Sektor Industri Sudah Mulai Bergerak ke Industri 4.0

Sektor Industri Sudah Mulai Bergerak ke Industri 4.0

img
Industri

Indonesia tampaknya serius sekaligus optimis memasuki revolusi Industri ke empat (Industri 4.0). Hal tersebut dibuktikan dengan peluncuran Making Indonesia 4.0 dalam Indonesia Industrial Summit 2018 yang dihadiri Presiden Jokowi beberapa waktu lalu. Bahkan Presiden menaruh harapan bahwa lewat implementasi industri 4.0 tersebut, Indonesia dapat mencapai Top Ten Ekonomi Global pada tahun 2030 salah satunya melalui peningkatan produktivitas dengan adopsi teknologi dan inovasi.

Kementerian Perindustrian sebagai leading sector dalam implementasi industri 4.0 tersebut menyatakan bahwa Making Indonesia 4.0 akan menjadi peta jalan landasan pertumbuhan ekonomi Indonesia di masa mendatang.

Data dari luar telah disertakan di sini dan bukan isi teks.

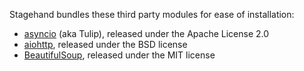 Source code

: Stagehand bundles these third party modules for ease of installation:

* [asyncio](https://code.google.com/p/tulip/) (aka Tulip), released under the Apache License 2.0
* [aiohttp](https://github.com/KeepSafe/aiohttp), released under the BSD license
* [BeautifulSoup](http://www.crummy.com/software/BeautifulSoup/), released under the MIT license
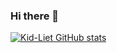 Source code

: ### Hi there 👋
[![Kid-Liet GitHub stats](https://github-readme-stats.vercel.app/api?username=Kid-Liet&count_private=true&show_icons=true)](https://github.com/anuraghazra/github-readme-stats&theme=default)
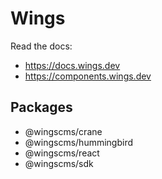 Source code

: # Wings

Read the docs:

- https://docs.wings.dev
- https://components.wings.dev

## Packages

- @wingscms/crane
- @wingscms/hummingbird
- @wingscms/react
- @wingscms/sdk
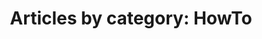 ---
layout: post-by-category
title: 'Articles by category: HowTo'
category: howto
image:
   feature: waves.jpg
permalink: howto/
--- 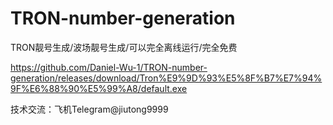 # TRON-number-generation
TRON靓号生成/波场靓号生成/可以完全离线运行/完全免费

https://github.com/Daniel-Wu-1/TRON-number-generation/releases/download/Tron%E9%9D%93%E5%8F%B7%E7%94%9F%E6%88%90%E5%99%A8/default.exe

技术交流：飞机Telegram@jiutong9999

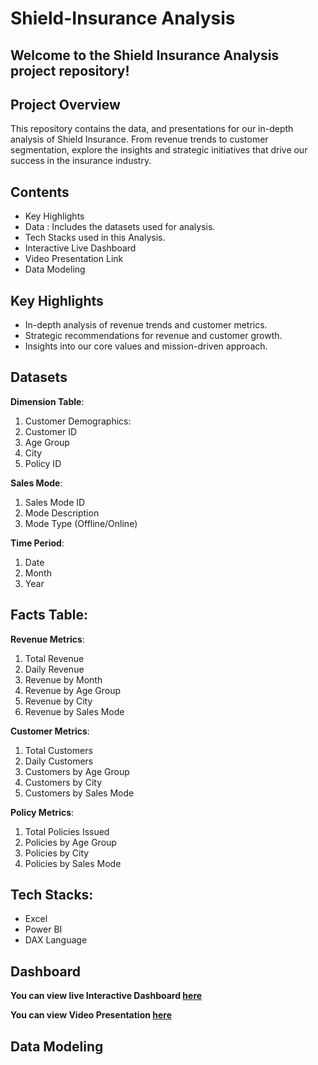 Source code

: # Shield-Insurance Analysis

## Welcome to the Shield Insurance Analysis project repository!

## Project Overview

This repository contains the data, and presentations for our in-depth analysis of Shield Insurance. From revenue trends to customer segmentation, explore the insights and strategic initiatives that drive our success in the insurance industry.

## Contents

* Key Highlights
* Data : Includes the datasets used for analysis.
* Tech Stacks used in this Analysis.
* Interactive Live Dashboard
* Video Presentation Link
* Data Modeling

## Key Highlights

- In-depth analysis of revenue trends and customer metrics.
- Strategic recommendations for revenue and customer growth.
- Insights into our core values and mission-driven approach.

## Datasets

**Dimension Table**:

1. Customer Demographics:
2. Customer ID
3. Age Group
4. City
5. Policy ID
   
**Sales Mode**:


1. Sales Mode ID
2. Mode Description
3. Mode Type (Offline/Online)


**Time Period**:

1. Date
2. Month
3. Year

## Facts Table:

**Revenue Metrics**:

1. Total Revenue
2. Daily Revenue
3. Revenue by Month
4. Revenue by Age Group
5. Revenue by City
6. Revenue by Sales Mode

**Customer Metrics**:

1. Total Customers
2. Daily Customers
3. Customers by Age Group
4. Customers by City
5. Customers by Sales Mode
   
**Policy Metrics**:

1. Total Policies Issued
2. Policies by Age Group
3. Policies by City
4. Policies by Sales Mode


## Tech Stacks:

* Excel
* Power BI
* DAX Language

## Dashboard


**You can view live Interactive Dashboard [here](https://app.powerbi.com/view?r=eyJrIjoiNDc0ODdhNWItMGE2YS00ZGMwLTkxMGQtODkzMGYxN2JiNWFmIiwidCI6ImM2ZTU0OWIzLTVmNDUtNDAzMi1hYWU5LWQ0MjQ0ZGM1YjJjNCJ9)**

**You can view Video Presentation [here](https://www.linkedin.com/posts/kartik-singh-bisen-545173278_codebasicsvirtualinternship-videopresentation-activity-7186891258445946880-s5H6?utm_source=share&utm_medium=member_desktop)**

## Data Modeling

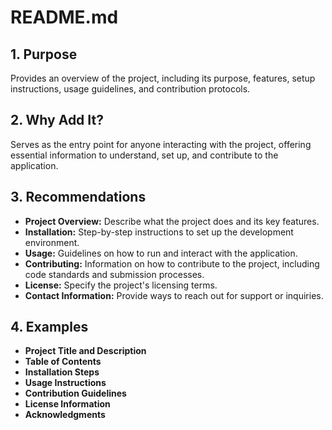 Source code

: # README.md

## 1. Purpose

Provides an overview of the project, including its purpose, features, setup instructions, usage guidelines, and contribution protocols.

## 2. Why Add It?

Serves as the entry point for anyone interacting with the project, offering essential information to understand, set up, and contribute to the application.

## 3. Recommendations

- **Project Overview:** Describe what the project does and its key features.
- **Installation:** Step-by-step instructions to set up the development environment.
- **Usage:** Guidelines on how to run and interact with the application.
- **Contributing:** Information on how to contribute to the project, including code standards and submission processes.
- **License:** Specify the project's licensing terms.
- **Contact Information:** Provide ways to reach out for support or inquiries.

## 4. Examples

- **Project Title and Description**
- **Table of Contents**
- **Installation Steps**
- **Usage Instructions**
- **Contribution Guidelines**
- **License Information**
- **Acknowledgments**
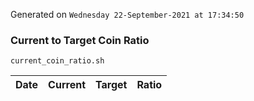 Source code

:Generated on `Wednesday 22-September-2021 at 17:34:50`

### Current to Target Coin Ratio
`current_coin_ratio.sh`

Date|Current|Target|Ratio
---|---|---|---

Khususnya di industri manufaktur sebagai penyumbang PDB terbesar yaitu sebesar 32%, Menteri Perindusterian Airlangga Hartarto menyebut bahwa inovasi dan perubahan terhadap model bisnis yang lebih efisien dan efektif menjadi sangat krusial dalam industri 4.0. Terkait hal tersebut, pihaknya tengah mengidentifikasi kesiapan seluruh sektor industri.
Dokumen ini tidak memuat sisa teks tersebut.